### [What the task asks]
Starting at the line that has "### Why culture matters" and stopping after the line that has "### A culture built on mentoring", reproduce the listing below exactly; omit everything else.

### [Input material]
◇ ◇ ◇

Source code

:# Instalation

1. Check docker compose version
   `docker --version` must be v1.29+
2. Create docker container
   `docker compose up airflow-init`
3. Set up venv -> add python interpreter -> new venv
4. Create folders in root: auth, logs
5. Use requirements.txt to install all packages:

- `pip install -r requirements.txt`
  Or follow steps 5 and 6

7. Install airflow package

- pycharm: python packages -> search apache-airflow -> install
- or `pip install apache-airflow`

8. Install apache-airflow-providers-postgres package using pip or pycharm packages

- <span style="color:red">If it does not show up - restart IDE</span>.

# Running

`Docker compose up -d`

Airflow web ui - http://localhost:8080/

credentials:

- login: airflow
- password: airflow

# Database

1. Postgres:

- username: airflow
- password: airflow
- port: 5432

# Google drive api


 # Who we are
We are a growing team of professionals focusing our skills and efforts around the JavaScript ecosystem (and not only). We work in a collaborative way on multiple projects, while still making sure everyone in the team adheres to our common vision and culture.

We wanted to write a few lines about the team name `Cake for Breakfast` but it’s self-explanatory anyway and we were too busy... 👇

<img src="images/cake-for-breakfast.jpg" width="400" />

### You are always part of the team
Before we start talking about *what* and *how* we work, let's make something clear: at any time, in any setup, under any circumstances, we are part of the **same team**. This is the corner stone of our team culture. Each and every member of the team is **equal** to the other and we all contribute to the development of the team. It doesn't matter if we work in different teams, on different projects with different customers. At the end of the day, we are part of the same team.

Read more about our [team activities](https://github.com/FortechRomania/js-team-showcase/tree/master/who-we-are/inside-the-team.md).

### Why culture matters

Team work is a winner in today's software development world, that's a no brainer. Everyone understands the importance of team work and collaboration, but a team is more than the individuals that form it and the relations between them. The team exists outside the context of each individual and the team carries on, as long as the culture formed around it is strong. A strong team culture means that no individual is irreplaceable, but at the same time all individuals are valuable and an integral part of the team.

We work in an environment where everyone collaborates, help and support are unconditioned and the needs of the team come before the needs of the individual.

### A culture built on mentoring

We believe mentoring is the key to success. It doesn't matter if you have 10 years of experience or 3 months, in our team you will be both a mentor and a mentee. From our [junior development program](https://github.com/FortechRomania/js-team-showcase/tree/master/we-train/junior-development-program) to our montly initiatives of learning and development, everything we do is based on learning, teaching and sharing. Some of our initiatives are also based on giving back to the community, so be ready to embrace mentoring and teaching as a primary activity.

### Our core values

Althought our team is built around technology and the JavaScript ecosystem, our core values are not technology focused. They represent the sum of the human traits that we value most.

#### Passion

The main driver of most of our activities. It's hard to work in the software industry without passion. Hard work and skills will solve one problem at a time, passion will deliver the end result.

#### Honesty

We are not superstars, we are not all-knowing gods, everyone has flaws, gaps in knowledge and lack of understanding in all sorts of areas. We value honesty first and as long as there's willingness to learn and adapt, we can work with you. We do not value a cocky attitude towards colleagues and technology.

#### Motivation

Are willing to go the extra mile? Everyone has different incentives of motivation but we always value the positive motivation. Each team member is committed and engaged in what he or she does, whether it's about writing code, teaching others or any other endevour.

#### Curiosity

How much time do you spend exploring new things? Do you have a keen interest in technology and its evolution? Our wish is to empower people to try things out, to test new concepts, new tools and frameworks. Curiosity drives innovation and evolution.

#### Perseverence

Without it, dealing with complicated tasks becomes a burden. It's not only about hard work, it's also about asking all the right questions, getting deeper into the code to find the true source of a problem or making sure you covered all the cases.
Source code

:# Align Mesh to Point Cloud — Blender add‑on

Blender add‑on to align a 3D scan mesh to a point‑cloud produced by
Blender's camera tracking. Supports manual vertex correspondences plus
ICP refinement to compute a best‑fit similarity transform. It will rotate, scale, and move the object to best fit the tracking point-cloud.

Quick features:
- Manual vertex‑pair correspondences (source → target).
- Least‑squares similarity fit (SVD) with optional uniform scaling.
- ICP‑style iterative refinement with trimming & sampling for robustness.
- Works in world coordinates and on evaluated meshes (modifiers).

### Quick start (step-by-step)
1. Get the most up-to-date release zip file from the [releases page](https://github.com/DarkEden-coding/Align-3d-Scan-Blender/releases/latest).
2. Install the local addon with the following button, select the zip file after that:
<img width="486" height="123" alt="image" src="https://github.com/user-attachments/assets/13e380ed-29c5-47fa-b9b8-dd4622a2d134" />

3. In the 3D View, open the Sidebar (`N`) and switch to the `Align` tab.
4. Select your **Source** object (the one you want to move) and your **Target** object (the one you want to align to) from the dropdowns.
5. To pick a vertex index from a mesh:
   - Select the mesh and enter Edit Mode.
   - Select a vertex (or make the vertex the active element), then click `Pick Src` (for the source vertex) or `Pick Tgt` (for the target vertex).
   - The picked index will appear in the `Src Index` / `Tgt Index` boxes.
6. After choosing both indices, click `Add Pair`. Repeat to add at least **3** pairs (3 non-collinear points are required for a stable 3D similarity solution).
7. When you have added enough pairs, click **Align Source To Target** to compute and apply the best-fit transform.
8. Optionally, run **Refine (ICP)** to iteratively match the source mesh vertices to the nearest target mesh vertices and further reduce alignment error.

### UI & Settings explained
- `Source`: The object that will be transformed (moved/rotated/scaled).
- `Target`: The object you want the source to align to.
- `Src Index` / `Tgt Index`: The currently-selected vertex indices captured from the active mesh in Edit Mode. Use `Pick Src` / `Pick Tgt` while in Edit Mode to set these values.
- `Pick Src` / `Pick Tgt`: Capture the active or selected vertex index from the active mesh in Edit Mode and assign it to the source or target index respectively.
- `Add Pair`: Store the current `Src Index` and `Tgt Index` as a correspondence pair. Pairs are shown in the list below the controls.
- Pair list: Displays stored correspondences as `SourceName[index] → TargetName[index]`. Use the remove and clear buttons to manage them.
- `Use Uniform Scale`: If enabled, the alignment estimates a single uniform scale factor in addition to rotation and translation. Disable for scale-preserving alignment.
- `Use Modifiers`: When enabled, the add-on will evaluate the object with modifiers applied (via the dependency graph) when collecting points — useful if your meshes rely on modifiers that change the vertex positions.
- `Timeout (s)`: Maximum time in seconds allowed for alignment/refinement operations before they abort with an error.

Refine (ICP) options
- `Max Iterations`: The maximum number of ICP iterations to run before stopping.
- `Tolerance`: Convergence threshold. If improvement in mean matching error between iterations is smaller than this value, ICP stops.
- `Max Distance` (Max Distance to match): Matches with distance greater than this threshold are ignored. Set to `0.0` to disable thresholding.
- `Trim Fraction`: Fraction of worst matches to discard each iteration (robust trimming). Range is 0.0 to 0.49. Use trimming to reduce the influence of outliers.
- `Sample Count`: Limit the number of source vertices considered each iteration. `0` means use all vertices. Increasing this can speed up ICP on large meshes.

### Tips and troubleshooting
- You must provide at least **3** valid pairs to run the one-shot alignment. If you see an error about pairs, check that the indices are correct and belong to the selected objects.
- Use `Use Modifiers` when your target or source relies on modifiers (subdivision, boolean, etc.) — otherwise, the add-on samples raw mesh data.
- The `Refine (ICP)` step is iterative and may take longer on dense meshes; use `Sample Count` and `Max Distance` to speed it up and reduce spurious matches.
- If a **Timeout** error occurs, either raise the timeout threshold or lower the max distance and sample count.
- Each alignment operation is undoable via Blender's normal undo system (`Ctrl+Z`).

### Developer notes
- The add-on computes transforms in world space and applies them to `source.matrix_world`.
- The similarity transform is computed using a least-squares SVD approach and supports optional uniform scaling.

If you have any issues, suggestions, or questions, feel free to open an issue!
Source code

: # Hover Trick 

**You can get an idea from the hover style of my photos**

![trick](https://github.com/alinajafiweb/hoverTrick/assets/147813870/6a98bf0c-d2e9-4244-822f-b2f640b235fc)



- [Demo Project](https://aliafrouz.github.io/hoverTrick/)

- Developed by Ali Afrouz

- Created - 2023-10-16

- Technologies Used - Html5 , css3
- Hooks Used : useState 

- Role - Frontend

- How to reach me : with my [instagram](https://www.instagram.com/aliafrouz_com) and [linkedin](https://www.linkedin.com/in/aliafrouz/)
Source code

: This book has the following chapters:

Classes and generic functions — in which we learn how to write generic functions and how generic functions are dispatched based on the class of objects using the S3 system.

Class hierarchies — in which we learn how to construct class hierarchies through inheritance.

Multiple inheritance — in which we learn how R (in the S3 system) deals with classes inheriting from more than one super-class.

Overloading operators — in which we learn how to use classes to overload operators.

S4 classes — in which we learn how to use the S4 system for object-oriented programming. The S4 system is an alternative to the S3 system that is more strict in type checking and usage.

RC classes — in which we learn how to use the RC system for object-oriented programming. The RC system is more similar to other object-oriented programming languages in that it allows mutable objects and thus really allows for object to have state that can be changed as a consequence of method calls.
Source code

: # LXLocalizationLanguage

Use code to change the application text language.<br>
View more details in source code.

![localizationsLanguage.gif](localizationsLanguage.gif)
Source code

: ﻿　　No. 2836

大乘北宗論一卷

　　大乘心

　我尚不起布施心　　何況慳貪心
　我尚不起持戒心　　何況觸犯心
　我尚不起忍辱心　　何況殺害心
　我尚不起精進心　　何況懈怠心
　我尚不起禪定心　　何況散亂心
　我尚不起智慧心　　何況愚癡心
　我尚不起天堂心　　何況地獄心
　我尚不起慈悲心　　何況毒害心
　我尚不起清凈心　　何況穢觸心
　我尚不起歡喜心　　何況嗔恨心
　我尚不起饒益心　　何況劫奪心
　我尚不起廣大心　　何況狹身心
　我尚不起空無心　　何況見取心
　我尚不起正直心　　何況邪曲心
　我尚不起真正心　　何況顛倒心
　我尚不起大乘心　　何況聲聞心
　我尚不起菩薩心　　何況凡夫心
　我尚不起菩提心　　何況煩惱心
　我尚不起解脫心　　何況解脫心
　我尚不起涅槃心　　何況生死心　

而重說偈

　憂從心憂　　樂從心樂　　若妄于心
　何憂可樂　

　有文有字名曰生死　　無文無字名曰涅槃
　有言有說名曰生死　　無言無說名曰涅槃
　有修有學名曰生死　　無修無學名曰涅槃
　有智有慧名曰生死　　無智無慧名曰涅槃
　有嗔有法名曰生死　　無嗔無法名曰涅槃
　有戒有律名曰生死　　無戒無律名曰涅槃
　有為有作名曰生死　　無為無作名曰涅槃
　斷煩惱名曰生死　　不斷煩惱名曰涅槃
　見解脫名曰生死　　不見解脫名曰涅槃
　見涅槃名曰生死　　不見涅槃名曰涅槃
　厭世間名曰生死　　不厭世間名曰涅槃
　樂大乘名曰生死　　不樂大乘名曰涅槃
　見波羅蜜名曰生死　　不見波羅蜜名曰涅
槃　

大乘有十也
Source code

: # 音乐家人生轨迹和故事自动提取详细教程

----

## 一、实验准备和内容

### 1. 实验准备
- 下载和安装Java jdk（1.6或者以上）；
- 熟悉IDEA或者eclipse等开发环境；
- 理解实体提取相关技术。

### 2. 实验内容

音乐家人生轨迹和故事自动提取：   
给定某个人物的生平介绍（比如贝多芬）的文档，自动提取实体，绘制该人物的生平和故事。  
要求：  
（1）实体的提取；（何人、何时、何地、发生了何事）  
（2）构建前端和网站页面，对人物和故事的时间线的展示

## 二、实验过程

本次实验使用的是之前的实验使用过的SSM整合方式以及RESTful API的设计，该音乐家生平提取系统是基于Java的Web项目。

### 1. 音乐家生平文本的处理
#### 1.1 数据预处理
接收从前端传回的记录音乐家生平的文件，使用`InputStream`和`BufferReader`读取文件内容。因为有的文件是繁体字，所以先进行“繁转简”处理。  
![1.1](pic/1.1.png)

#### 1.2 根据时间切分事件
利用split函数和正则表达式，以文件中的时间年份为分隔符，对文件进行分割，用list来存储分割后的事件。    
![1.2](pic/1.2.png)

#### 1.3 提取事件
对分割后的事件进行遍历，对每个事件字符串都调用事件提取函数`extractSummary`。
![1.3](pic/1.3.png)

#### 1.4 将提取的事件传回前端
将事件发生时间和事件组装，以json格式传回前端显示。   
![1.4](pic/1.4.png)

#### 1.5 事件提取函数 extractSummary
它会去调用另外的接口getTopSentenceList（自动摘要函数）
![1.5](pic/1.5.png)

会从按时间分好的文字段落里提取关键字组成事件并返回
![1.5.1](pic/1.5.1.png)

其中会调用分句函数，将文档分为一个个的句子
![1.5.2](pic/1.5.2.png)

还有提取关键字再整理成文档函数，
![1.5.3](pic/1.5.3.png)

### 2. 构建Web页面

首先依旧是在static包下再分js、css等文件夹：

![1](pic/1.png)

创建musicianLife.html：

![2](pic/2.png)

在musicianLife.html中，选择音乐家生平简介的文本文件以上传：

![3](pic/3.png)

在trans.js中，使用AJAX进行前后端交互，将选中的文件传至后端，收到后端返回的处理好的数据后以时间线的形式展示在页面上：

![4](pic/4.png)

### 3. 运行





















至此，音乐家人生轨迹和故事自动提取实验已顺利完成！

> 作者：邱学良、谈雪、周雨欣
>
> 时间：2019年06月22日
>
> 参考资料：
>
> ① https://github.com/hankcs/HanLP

◇ ◇ ◇

### [Solution to the exercise]
### Why culture matters

Team work is a winner in today's software development world, that's a no brainer. Everyone understands the importance of team work and collaboration, but a team is more than the individuals that form it and the relations between them. The team exists outside the context of each individual and the team carries on, as long as the culture formed around it is strong. A strong team culture means that no individual is irreplaceable, but at the same time all individuals are valuable and an integral part of the team.

We work in an environment where everyone collaborates, help and support are unconditioned and the needs of the team come before the needs of the individual.

### A culture built on mentoring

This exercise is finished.